The baseline-to-TOC profiles for hepcidin, iron, transferrin saturation, and TIBC in serum were in line with what might be expected for infections that are resolving following antibiotic treatment. There was no difference in these profiles between cefiderocol (an iron-chelator cephalosporin) and meropenem (a carbapenem), indicating that cefiderocol did not impact on the iron-handling capacity of patients. These findings related to iron-homeostasis parameters are similar to those identified in other cefiderocol clinical studies (APEKS-cUTI and CREDIBLE-CR) [14]. Furthermore, these parameters showed improvements with cefiderocol treatment, regardless of whether patients received concomitant blood transfusion, iron supplementation, or both.

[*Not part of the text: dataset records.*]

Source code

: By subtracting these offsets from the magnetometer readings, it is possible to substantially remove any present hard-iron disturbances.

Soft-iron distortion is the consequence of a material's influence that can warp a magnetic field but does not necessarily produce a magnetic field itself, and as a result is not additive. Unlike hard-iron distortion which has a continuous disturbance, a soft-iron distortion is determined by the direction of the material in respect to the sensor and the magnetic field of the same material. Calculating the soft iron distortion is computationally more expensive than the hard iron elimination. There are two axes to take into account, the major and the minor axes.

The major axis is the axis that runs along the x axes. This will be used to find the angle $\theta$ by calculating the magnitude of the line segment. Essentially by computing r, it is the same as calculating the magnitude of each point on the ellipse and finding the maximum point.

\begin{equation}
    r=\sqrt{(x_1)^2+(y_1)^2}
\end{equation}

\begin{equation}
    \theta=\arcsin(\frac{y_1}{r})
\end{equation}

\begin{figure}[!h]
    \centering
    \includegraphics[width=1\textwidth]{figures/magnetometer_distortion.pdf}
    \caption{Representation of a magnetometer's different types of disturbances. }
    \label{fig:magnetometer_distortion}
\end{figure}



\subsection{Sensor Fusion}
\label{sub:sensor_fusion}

Low iron levels and anemia have frequently been described in critically ill patients and/or in those in intensive care units, and such patients frequently require red blood cell transfusion [15, 16]. The key factors contributing to these conditions are hemolysis, blood loss (e.g., due to extracorporeal circuit or surgery), and iatrogenic factors, including frequent blood sampling and hemodilution, as well as inflammation emerging during infection [16]. To compensate for anemia or iron deficiency, patients may be treated with blood transfusion and/or oral formulations of iron supplementation. In APEKS-NP, 21.5% of patients received a form of supplementation to correct for anemia or low iron levels. As cefiderocol is a siderophore, the use of iron supplementation might be anticipated to impact on its efficacy. We have not observed any negative impact on the baseline-to-TOC profiles for TIBC, iron, transferrin saturation, and hepcidin among patients receiving blood transfusion, iron supplementation, or both, or among those patients not receiving such supplementation. The clinical cure and microbiological eradication rates, and ACM were in general favorable or similar between cefiderocol and meropenem arms in the subgroup of patients receiving these supplementations.

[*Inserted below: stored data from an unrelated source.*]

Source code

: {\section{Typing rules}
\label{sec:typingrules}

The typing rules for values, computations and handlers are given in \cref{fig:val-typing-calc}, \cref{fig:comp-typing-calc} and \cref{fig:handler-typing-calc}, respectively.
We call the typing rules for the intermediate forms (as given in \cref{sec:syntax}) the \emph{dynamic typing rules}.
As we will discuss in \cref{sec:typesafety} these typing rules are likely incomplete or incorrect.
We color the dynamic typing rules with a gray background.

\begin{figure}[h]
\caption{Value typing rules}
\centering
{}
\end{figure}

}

These encouraging clinical results are supported by those obtained from neutropenic murine infection models, including an iron-overload condition, which showed that the efficacy of cefiderocol against Gram-negative infections was unlikely to be affected by iron supplementation [17, 18]. Cefiderocol plasma concentrations appeared to be unaltered by iron overload, being similar in iron-overloaded and control mice [17]. Following cefiderocol exposure, at concentrations representative of human dosing regimen, in mice inoculated with Enterobacterales, A. baumannii, or P. aeruginosa, there was no difference in the reduction of bacterial burden between mice with standard iron levels and those subjected to iron overload [18]. Our clinical data from the APEKS-NP study suggest that the efficacy and safety of cefiderocol were not influenced by low total serum iron levels in critically ill nosocomial pneumonia patients.

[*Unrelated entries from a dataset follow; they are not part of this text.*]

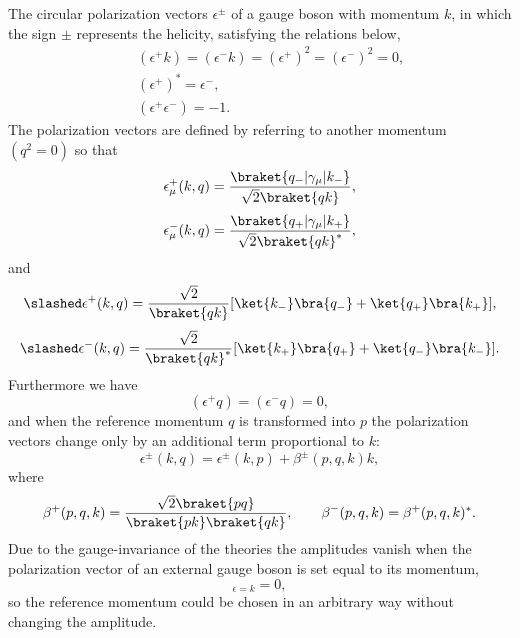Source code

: The circular polarization vectors $\epsilon^\pm$ of a gauge boson with momentum $k$, in which the sign $\pm$ represents the helicity, satisfying the relations below,
\begin{eqnarray}
&&(\epsilon^+ k)=(\epsilon^- k)=(\epsilon^+)^2=(\epsilon^-)^2=0,\nonumber\\
&&(\epsilon^+)^\ast=\epsilon^-,\nonumber\\
&&(\epsilon^+\epsilon^-)=-1.
\end{eqnarray}
The polarization vectors are defined by referring to another momentum $(q^2=0)$ so that \cite{ZZL}
\begin{equation}
\epsilon^+_\mu(k,q)=\frac{\braket{q_-|\gamma_\mu|k_-}}{\sqrt{2}\braket{qk}},
\end{equation}
\begin{equation}
\epsilon^-_\mu(k,q)=\frac{\braket{q_+|\gamma_\mu|k_+}}{\sqrt{2}\braket{qk}^\ast},
\end{equation}
and 
\begin{equation}
\slashed \epsilon^+(k,q)=\frac{\sqrt{2}}{\braket{qk}}[\ket{k_-}\bra{q_-}+\ket{q_+}\bra{k_+}],
\end{equation}
\begin{equation}
\slashed \epsilon^-(k,q)=\frac{\sqrt{2}}{\braket{qk}^\ast}[\ket{k_+}\bra{q_+}+\ket{q_-}\bra{k_-}].
\end{equation}
Furthermore we have 
\begin{equation}
(\epsilon^+q)=(\epsilon^-q)=0,
\end{equation}
and when the reference momentum $q$ is transformed into $p$ the polarization vectors change only by an additional term proportional to $k$:
\begin{equation}
\epsilon^\pm(k,q)=\epsilon^\pm(k,p)+\beta^\pm(p,q,k)k,
\end{equation}
where
\begin{eqnarray}
\beta^+(p,q,k)=\frac{\sqrt{2}\braket{pq}}{\braket{pk}\braket{qk}}, \qquad \beta^-(p,q,k)=\beta^+(p,q,k)^\ast.
\end{eqnarray}
Due to the gauge-invariance of the theories the amplitudes vanish when the polarization vector of an external gauge boson is set equal to its momentum,
\begin{equation}
[M]_{\epsilon=k}=0,
\end{equation}
so the reference momentum could be chosen in an arbitrary way without changing the amplitude.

The siderophore receptors in Gram-negative bacteria that capture cefiderocol are upregulated in low iron conditions [19] suggesting that cefiderocol uptake would be enhanced in patients experiencing low iron levels; however, the efficacy of cefiderocol was not enhanced in these patients. One possible explanation for this finding might be a receptor-independent uptake of cefiderocol, with passive diffusion of the molecule through non-cognate receptors. A second possible explanation is that bacteria may be experiencing iron depletion due to low levels of bioavailable iron and are therefore in a low iron state, even when they infect patients with normal iron levels. In this case, the receptors that capture cefiderocol could be equally expressed between patients with both low iron and normal iron levels, and by extension, cefiderocol would be equally effective in both conditions.

Conclusions

In conclusion, baseline iron level status and/or supplementation with blood and/or iron had no impact on the efficacy and safety of cefiderocol in critically ill nosocomial pneumonia patients, and there were no clinically relevant differences between the siderophore cefiderocol and the non-siderophore meropenem. The clinical utility of the siderophore cephalosporin cefiderocol has been demonstrated in patients with nosocomial pneumonia regardless of their iron homeostasis status or administration of iron supplementation.